[Plain-text document sources]
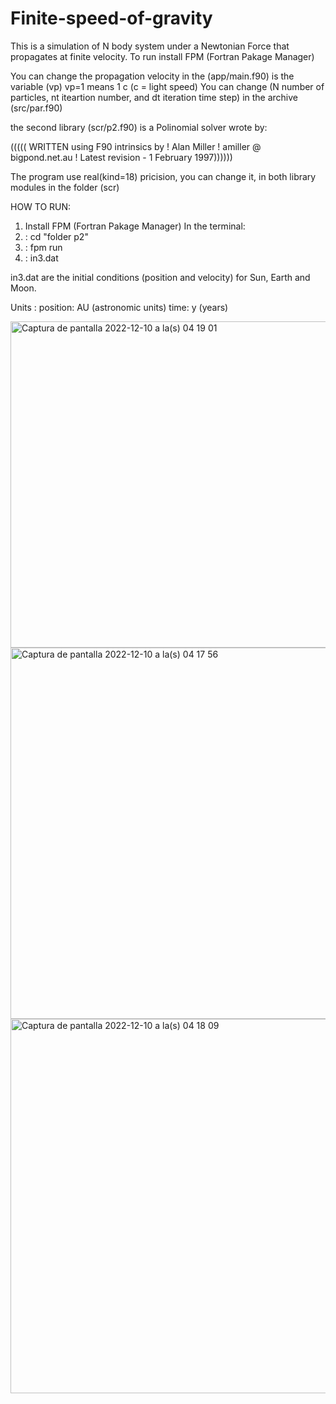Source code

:# Finite-speed-of-gravity
This is a simulation of N body system under a Newtonian Force that propagates at finite velocity. 
To run install FPM (Fortran Pakage Manager) 

You can change the propagation velocity in the (app/main.f90) is the variable (vp) vp=1 means 1 c (c = light speed)
You can change (N number of particles, nt iteartion number, and dt iteration time step) in the archive (src/par.f90) 

the second library (scr/p2.f90) is a Polinomial solver wrote by: 

((((( WRITTEN using F90 intrinsics by
  !        Alan Miller
  !        amiller @ bigpond.net.au
  !     Latest revision - 1 February 1997))))))
  
  
  The program use real(kind=18) pricision, you can change it, in both library modules in the folder (scr)
  
 HOW TO RUN:
 
 1) Install FPM (Fortran Pakage Manager) 
 In the terminal:
2) : cd "folder p2" 
3) : fpm run
4) : in3.dat 

in3.dat are the initial conditions (position and velocity) for Sun, Earth and Moon. 

Units : position: AU (astronomic units)
        time:     y (years)
        
        
 <img width="522" alt="Captura de pantalla 2022-12-10 a la(s) 04 19 01" src="https://user-images.githubusercontent.com/93294992/206842982-c5350db5-922f-4524-afb0-0136f3a17e05.png">
<img width="594" alt="Captura de pantalla 2022-12-10 a la(s) 04 17 56" src="https://user-images.githubusercontent.com/93294992/206843063-5c49782f-1aa9-49ef-9f94-187f5ef0b6f7.png">
<img width="599" alt="Captura de pantalla 2022-12-10 a la(s) 04 18 09" src="https://user-images.githubusercontent.com/93294992/206843068-ee8300dc-ef7e-4fff-8f0c-0a5af64e7c24.png">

[Exercise prompt]:
Across the records above, tally the lines that contain "Manager" and give the result as a number alone.

[Completed task]:
2